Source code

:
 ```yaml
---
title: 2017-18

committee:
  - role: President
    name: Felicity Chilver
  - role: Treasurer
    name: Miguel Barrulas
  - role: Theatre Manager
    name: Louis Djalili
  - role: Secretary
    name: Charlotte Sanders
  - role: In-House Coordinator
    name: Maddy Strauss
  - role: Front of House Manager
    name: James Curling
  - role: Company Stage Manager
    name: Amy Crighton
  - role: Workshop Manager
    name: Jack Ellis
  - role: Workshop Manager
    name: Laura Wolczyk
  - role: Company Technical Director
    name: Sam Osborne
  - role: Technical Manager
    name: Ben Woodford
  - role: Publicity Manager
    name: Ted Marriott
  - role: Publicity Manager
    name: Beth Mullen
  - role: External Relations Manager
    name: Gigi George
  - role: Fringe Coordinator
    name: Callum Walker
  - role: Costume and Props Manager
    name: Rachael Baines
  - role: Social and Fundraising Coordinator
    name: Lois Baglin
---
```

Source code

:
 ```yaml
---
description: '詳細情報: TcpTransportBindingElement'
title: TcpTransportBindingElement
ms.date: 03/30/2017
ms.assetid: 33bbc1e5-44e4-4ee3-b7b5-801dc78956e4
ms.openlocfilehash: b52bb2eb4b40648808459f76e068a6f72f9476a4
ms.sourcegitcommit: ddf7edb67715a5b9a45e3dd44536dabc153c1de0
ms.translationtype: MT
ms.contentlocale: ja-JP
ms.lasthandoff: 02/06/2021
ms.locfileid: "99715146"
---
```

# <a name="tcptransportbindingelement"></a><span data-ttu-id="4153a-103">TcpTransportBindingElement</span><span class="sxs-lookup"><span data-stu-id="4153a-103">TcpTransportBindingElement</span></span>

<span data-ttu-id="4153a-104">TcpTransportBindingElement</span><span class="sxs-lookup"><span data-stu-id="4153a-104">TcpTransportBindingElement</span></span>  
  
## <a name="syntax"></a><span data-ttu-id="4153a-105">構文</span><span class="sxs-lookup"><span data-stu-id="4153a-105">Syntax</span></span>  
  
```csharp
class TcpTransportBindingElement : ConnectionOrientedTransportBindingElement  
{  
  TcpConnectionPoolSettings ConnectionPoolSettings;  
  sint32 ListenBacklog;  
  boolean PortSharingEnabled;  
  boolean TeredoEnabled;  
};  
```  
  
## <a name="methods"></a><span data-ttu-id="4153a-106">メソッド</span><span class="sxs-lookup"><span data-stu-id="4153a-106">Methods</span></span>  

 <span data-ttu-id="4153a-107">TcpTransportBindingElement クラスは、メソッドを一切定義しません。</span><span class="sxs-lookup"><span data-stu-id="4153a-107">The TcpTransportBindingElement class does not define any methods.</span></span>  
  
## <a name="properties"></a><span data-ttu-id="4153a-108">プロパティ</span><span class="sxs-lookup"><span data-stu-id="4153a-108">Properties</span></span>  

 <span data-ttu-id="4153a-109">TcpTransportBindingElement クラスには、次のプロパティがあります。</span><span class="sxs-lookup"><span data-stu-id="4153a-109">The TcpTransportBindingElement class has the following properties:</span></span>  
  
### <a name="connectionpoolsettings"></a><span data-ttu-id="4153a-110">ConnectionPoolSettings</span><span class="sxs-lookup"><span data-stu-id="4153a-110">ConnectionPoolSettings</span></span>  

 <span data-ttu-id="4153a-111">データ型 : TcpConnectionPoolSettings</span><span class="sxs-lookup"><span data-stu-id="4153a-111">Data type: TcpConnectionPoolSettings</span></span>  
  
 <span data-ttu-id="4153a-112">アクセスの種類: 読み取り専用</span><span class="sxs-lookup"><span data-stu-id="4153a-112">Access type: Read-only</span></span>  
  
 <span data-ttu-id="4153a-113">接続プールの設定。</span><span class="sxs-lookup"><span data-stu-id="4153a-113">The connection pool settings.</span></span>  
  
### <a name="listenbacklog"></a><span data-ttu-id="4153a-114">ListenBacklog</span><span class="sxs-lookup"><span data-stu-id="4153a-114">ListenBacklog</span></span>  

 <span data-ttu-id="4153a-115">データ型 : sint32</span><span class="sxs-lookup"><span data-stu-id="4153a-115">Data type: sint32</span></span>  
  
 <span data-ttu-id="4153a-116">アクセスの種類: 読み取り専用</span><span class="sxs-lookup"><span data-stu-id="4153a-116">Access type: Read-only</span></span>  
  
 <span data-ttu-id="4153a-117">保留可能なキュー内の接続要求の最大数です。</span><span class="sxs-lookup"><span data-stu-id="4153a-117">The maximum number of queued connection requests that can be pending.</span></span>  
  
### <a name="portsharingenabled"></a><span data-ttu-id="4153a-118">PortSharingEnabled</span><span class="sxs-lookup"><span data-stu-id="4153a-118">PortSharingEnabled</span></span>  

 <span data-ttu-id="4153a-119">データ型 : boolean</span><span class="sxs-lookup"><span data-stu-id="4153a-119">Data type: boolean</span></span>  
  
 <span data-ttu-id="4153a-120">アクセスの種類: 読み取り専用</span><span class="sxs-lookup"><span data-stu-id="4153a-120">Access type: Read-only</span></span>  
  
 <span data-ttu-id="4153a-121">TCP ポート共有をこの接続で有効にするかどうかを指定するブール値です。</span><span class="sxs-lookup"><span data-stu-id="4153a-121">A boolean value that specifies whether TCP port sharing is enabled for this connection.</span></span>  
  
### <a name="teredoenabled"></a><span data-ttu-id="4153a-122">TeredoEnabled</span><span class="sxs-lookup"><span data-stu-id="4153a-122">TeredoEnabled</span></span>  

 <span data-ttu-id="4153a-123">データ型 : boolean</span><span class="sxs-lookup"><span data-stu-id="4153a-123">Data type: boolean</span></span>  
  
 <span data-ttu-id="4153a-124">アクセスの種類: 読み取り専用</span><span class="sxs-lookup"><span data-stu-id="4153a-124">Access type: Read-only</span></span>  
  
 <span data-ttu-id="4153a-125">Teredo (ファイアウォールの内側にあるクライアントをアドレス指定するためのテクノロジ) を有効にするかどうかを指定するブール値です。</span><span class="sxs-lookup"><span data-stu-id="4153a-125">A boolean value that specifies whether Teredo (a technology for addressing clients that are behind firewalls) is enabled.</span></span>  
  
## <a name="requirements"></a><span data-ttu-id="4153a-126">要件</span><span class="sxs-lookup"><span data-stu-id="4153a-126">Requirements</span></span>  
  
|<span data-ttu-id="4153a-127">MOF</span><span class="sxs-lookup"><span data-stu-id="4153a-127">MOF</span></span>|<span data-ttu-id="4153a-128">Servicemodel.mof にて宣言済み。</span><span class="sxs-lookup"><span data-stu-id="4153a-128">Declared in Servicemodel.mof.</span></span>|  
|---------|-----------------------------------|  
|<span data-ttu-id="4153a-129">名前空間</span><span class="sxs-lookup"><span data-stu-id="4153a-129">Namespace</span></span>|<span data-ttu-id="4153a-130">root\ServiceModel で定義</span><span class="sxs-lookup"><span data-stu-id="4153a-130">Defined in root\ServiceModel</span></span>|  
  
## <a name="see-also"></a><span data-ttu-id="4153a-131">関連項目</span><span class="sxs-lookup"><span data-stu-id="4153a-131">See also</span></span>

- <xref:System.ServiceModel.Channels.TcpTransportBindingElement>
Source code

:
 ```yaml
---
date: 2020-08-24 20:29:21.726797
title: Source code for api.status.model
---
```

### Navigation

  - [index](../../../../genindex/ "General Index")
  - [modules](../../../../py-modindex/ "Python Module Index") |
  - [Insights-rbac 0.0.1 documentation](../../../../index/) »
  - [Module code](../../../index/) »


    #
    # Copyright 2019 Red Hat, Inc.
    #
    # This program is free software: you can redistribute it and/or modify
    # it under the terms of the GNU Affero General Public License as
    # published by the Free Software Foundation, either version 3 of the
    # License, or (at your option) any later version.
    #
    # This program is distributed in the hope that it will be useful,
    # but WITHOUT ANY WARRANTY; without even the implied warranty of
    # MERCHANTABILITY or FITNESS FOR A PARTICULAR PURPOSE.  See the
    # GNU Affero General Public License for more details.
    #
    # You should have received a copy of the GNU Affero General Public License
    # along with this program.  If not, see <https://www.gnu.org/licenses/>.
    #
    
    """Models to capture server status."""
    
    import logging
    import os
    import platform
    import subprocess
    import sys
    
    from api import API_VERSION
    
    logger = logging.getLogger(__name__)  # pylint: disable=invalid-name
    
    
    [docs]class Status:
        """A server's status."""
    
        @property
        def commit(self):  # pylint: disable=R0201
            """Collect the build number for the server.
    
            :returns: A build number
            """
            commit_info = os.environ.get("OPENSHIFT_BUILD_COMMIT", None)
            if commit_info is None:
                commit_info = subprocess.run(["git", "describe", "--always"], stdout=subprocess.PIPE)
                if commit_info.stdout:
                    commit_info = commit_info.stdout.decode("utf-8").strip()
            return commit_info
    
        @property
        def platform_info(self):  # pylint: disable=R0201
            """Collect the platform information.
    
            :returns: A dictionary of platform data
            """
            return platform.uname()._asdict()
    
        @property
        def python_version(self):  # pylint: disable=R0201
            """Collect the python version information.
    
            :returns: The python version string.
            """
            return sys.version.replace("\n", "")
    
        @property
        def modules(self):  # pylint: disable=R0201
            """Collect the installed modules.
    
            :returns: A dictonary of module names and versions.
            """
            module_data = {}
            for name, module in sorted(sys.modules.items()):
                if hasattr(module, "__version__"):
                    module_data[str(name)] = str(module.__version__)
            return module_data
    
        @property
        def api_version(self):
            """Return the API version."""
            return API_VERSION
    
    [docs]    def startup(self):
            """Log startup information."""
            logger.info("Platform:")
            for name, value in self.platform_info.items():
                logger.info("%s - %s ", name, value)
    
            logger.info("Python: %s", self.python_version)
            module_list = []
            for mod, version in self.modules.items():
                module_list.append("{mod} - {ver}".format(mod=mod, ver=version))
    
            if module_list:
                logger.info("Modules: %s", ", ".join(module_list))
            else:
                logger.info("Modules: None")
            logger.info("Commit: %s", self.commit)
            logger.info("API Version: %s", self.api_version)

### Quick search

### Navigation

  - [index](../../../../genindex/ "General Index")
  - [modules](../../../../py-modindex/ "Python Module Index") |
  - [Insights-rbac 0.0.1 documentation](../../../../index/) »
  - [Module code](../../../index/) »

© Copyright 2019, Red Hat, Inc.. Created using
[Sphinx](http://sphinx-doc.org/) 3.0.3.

****

EXERCISE DIRECTIONS ::
The lines above that hold the word "information" need counting; write the count and nothing more.

SOLUTION ::
3